Top of THE RECORDS

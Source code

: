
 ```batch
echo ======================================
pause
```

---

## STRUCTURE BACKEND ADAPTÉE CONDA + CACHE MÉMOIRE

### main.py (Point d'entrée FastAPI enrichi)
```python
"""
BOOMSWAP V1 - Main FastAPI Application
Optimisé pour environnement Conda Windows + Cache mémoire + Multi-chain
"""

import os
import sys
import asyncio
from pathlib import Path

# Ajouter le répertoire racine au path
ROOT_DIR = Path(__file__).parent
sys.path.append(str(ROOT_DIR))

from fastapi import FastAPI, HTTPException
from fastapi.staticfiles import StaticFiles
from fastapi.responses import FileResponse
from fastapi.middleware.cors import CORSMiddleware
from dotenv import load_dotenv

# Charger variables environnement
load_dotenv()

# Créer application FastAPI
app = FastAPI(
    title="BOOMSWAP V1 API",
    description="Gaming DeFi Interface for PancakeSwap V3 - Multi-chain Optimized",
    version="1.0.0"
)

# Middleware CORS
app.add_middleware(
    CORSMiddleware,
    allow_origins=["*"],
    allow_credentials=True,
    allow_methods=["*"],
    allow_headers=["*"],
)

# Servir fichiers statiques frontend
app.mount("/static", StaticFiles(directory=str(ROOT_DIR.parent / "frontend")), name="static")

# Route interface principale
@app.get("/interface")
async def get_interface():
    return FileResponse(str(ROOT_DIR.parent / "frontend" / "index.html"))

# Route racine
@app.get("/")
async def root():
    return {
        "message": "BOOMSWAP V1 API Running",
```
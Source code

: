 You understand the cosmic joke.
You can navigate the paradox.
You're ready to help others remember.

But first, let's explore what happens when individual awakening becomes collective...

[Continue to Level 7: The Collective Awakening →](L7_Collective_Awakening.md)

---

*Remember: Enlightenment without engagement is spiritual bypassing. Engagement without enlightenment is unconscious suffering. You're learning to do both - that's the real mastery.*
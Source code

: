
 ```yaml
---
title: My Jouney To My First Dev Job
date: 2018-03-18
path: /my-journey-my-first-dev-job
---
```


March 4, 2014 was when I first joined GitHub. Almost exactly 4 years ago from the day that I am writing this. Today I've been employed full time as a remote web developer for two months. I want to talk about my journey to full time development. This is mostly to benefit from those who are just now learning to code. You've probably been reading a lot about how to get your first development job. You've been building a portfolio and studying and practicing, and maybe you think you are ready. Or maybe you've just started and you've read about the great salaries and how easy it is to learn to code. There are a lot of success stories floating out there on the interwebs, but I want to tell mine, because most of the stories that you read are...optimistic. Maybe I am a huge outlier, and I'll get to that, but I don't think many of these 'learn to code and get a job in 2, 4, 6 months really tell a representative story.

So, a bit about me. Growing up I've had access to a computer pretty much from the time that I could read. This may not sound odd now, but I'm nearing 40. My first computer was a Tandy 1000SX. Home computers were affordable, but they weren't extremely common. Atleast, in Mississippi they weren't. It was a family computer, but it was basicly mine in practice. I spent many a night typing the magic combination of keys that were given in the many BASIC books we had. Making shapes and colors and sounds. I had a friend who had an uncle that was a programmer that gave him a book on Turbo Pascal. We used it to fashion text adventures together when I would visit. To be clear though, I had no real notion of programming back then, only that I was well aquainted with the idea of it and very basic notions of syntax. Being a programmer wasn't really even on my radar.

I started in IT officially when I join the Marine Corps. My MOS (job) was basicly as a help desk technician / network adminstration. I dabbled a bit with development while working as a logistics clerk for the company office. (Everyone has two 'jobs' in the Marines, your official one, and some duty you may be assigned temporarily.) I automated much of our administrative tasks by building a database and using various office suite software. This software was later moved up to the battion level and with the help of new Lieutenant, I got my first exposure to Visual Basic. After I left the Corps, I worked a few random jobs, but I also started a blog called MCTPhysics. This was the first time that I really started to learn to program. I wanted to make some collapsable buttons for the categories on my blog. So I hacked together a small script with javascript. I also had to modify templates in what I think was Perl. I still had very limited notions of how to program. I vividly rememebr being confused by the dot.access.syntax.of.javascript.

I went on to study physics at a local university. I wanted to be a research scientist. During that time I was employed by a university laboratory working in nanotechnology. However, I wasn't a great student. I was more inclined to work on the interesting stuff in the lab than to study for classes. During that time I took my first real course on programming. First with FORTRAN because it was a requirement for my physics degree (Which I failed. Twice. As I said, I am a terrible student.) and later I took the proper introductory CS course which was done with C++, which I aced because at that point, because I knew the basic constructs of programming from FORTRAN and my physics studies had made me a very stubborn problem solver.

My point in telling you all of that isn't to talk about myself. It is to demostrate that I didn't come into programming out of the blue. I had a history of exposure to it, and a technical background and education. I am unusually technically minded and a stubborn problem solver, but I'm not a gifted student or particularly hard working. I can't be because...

Bottom of THE RECORDS

AIM OF THE EXERCISE:
Pull out every line of the entries that includes the word "many".

SOLUTION FOR THIS EXERCISE:
March 4, 2014 was when I first joined GitHub. Almost exactly 4 years ago from the day that I am writing this. Today I've been employed full time as a remote web developer for two months. I want to talk about my journey to full time development. This is mostly to benefit from those who are just now learning to code. You've probably been reading a lot about how to get your first development job. You've been building a portfolio and studying and practicing, and maybe you think you are ready. Or maybe you've just started and you've read about the great salaries and how easy it is to learn to code. There are a lot of success stories floating out there on the interwebs, but I want to tell mine, because most of the stories that you read are...optimistic. Maybe I am a huge outlier, and I'll get to that, but I don't think many of these 'learn to code and get a job in 2, 4, 6 months really tell a representative story.
So, a bit about me. Growing up I've had access to a computer pretty much from the time that I could read. This may not sound odd now, but I'm nearing 40. My first computer was a Tandy 1000SX. Home computers were affordable, but they weren't extremely common. Atleast, in Mississippi they weren't. It was a family computer, but it was basicly mine in practice. I spent many a night typing the magic combination of keys that were given in the many BASIC books we had. Making shapes and colors and sounds. I had a friend who had an uncle that was a programmer that gave him a book on Turbo Pascal. We used it to fashion text adventures together when I would visit. To be clear though, I had no real notion of programming back then, only that I was well aquainted with the idea of it and very basic notions of syntax. Being a programmer wasn't really even on my radar.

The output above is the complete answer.